As you can see, the ALTER TABLE is trying, and failing (I add an asterisk when pg_locks.granted is false) to get an AccessExclusiveLock on the register table.

At this point, your application is going to start having problems. Let's open up a 4th psql and try another SELECT:

testdb=#  BEGIN; SELECT * from register where id=12;
BEGIN
--- aaaand... the SELECT is hanging now too! Let's go back to #2 and check the locks again

testdb=# select relation::regclass, case when granted then mode else concat(mode, '*') end as mode, query from pg_locks join pg_stat_activity on pg_locks.pid=pg_stat_activity.pid and pg_locks.pid<>pg_backend_pid() where pg_locks.locktype='relation';
   relation    |         mode         |                       query                        
---------------+----------------------+----------------------------------------------------
 register      | AccessShareLock      | SELECT * from register where id=10;
 register_pkey | AccessShareLock      | SELECT * from register where id=10;
 register      | AccessExclusiveLock* | ALTER TABLE register ADD COLUMN leader_id integer;
 register      | AccessShareLock*     | SELECT * from register where id=12;
(4 rows)



PG, seeing that there's an already-waiting ACCESS EXCLUSIVE lock on the table, will no longer grant additional ACCESS SHARE locks on the table until the ACCESS EXCLUSIVE has finished it's thing and released the lock. So now your SELECTs are piling up and everything is stuck until all of the transactions that had selected from register as of when the ALTER TABLE first tried to grab the lock either commit or rollback.

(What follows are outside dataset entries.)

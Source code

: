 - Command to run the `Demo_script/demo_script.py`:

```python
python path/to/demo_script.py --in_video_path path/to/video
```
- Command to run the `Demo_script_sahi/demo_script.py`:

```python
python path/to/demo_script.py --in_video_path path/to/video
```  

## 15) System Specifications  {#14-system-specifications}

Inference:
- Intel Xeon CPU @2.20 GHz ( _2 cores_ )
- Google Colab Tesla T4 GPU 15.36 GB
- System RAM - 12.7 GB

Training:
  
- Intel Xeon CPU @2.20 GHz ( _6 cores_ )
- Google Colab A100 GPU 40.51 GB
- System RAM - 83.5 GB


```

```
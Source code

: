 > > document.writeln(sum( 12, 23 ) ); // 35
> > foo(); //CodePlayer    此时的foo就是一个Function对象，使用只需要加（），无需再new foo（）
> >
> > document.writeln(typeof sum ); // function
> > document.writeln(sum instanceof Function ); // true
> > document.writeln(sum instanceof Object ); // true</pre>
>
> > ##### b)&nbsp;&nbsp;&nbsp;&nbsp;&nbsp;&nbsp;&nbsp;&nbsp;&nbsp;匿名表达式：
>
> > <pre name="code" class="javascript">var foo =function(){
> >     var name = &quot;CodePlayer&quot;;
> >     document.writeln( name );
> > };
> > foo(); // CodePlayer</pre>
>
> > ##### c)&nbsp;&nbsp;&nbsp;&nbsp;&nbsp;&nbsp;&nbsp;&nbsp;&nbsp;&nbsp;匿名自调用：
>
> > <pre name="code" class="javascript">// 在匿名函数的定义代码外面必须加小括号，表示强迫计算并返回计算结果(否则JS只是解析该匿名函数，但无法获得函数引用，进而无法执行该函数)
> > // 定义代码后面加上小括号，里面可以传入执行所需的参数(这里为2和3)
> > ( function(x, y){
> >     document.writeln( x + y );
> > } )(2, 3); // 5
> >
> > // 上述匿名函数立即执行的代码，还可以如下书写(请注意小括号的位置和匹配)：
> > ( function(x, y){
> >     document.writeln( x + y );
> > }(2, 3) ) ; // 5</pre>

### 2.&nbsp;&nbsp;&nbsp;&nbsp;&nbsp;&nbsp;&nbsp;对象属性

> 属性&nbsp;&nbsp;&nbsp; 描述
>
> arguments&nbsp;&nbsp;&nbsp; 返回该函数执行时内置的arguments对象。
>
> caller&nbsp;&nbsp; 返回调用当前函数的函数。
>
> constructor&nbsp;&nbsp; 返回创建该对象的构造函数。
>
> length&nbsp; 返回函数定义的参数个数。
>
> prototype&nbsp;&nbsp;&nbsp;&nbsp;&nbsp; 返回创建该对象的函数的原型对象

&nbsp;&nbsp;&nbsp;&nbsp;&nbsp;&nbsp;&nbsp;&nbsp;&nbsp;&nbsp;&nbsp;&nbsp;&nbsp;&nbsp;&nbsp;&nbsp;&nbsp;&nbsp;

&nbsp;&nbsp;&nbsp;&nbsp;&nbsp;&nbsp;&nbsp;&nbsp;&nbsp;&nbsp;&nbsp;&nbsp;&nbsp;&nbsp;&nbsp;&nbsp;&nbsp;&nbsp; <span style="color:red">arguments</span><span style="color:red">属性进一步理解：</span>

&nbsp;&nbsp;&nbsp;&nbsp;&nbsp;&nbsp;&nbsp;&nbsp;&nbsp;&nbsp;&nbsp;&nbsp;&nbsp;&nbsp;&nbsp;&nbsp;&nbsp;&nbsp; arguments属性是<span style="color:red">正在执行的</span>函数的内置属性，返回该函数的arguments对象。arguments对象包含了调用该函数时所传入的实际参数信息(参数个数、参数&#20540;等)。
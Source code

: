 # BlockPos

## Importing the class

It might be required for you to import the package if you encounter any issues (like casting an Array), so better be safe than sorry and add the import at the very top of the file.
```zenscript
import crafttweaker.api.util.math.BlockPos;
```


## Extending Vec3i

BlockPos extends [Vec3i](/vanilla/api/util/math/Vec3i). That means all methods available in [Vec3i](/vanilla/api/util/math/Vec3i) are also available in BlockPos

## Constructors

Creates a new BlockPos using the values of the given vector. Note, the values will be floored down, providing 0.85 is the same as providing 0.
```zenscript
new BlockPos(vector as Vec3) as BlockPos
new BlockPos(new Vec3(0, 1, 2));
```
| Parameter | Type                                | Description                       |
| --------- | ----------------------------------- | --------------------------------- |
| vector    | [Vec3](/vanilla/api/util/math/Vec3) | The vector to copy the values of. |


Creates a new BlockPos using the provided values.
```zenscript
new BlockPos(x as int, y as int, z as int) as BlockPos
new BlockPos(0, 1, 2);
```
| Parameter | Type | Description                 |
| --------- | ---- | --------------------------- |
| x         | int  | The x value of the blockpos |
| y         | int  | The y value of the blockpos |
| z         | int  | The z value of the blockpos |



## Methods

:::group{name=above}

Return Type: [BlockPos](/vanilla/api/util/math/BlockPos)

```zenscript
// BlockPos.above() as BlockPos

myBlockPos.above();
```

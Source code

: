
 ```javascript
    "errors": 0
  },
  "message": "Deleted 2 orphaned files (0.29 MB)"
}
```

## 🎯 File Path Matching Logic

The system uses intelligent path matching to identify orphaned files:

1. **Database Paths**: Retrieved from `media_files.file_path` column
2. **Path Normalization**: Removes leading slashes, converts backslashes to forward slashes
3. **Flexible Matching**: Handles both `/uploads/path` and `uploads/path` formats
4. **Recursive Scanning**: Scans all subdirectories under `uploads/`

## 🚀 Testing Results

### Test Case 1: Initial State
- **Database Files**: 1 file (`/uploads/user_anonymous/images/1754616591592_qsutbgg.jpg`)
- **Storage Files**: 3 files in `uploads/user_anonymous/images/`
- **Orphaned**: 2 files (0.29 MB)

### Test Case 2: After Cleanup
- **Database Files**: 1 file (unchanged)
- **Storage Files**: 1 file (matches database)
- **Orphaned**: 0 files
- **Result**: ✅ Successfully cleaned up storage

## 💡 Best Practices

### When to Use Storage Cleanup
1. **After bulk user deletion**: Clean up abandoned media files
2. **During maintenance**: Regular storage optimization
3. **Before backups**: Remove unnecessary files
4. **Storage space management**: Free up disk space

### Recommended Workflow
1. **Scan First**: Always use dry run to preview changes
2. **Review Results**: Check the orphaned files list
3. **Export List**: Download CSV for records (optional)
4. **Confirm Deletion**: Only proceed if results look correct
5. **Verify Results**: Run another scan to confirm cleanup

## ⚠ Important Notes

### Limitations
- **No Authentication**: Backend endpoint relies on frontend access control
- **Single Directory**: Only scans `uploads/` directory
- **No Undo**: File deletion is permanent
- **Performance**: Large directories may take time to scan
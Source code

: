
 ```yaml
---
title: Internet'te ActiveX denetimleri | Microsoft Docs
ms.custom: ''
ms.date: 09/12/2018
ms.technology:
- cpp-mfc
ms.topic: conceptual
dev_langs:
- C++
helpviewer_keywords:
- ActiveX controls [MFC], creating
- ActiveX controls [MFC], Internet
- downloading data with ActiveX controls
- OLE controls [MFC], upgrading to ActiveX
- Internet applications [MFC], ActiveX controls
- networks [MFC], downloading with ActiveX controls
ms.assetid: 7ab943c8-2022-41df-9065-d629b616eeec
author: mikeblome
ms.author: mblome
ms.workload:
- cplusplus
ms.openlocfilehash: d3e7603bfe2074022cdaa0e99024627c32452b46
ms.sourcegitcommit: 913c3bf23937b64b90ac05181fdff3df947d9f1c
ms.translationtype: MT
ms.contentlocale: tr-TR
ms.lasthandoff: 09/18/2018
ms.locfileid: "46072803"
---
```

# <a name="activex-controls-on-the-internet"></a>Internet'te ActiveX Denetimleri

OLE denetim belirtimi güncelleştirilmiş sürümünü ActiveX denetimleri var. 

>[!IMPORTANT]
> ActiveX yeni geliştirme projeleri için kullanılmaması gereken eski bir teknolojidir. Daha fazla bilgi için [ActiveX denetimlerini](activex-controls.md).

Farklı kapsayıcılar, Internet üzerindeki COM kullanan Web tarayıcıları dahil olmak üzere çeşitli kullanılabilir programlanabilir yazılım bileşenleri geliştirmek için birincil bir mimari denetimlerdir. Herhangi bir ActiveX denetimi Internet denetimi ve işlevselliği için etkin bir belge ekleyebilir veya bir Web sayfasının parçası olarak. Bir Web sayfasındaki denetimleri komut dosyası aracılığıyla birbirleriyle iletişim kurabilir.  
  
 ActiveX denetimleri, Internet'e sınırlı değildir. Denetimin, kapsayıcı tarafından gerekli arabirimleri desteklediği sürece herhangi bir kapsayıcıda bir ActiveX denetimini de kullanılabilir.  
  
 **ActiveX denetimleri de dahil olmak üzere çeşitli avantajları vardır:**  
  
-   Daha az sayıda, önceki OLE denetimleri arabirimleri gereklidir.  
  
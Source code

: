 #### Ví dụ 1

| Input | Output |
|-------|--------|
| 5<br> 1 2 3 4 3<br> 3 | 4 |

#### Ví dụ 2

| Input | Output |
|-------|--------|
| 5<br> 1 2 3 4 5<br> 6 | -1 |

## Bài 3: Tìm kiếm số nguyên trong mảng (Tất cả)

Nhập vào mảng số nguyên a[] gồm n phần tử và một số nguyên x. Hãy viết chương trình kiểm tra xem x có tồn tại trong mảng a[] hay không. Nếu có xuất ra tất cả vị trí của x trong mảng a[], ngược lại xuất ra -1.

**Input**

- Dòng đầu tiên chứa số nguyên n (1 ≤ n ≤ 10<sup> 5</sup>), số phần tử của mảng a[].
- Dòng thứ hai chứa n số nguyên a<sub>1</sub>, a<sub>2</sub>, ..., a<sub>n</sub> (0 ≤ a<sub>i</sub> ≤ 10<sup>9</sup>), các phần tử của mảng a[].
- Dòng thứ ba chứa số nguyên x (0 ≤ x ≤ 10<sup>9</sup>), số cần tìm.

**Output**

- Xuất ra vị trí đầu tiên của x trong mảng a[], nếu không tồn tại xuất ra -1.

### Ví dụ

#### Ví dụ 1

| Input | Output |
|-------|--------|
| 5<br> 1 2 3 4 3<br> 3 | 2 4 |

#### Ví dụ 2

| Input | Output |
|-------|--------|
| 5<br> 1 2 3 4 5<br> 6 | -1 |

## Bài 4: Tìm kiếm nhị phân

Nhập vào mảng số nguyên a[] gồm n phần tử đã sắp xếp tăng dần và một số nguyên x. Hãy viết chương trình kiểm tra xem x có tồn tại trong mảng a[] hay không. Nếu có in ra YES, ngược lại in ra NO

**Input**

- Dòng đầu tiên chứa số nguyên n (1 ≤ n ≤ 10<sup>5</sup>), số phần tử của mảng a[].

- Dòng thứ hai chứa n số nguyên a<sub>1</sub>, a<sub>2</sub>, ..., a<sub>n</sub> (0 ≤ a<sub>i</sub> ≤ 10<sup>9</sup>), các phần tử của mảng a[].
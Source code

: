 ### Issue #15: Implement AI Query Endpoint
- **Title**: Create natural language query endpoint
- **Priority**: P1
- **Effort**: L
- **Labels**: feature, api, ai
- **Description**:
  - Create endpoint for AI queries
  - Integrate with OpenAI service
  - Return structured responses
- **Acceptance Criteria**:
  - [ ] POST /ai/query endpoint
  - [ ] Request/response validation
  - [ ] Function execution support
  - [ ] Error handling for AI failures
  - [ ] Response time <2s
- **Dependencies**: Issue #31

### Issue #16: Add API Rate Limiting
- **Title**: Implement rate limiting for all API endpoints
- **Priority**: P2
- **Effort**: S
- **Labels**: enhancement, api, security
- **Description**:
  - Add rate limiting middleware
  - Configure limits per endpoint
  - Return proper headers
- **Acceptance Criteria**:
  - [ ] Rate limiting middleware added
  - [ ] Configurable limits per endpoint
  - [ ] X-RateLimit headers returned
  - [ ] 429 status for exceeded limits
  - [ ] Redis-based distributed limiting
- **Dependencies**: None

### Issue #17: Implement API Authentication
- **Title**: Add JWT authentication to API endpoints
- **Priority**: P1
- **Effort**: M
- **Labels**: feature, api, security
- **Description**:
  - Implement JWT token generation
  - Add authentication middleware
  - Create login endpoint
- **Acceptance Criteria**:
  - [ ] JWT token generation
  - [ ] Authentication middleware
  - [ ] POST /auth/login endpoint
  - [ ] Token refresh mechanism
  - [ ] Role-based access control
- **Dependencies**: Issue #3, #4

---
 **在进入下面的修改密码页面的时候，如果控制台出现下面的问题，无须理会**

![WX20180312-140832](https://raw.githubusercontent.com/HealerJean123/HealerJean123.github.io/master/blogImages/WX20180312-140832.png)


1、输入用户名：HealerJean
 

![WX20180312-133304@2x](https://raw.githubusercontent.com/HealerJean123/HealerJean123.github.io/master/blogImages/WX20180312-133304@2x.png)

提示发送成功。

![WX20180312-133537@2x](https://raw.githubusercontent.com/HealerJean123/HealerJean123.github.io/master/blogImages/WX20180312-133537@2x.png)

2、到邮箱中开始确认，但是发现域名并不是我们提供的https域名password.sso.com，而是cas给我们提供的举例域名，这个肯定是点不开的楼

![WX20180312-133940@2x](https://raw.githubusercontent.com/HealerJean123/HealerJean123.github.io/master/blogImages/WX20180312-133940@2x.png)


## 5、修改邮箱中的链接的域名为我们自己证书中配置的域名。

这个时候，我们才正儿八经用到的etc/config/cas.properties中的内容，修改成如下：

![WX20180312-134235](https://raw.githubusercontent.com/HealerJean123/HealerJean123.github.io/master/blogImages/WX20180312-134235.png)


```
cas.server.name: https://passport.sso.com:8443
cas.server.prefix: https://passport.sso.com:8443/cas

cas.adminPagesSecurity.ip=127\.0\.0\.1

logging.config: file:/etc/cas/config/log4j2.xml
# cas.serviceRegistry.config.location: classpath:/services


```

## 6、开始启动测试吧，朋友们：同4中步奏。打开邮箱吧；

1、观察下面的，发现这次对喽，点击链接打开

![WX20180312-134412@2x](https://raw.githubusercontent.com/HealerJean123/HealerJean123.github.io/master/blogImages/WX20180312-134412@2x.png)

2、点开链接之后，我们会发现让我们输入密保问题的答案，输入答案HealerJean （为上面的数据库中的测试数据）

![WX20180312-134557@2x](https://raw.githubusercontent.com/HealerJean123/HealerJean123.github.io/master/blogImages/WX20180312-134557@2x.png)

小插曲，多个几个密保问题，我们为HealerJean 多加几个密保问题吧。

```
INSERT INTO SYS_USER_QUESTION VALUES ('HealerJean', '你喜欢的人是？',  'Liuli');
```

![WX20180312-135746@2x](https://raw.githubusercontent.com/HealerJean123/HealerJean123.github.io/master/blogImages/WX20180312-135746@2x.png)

The fix here, alas, is "don't do that"; the application code needs to issue a COMMIT or ROLLBACK (as long as the SELECT is the only thing that has occurred in the transaction, it doesn't matter which) right after the SELECT, so that the ACCESS SHARE lock is released immediately. You could also split the ADD COLUMN and ADD FOREIGN KEY steps since only the ADD COLUMN requires ACCESS EXCLUSIVE (ADD FOREIGN KEY requires only SHARE ROW EXCLUSIVE, which does not conflict with ACCESS EXCLUSIVE), but I'd be surprised if that helps at all; it's the locking sequence that is causing issues, not the bit of extra work that is involved in doing the ADD FOREIGN KEY.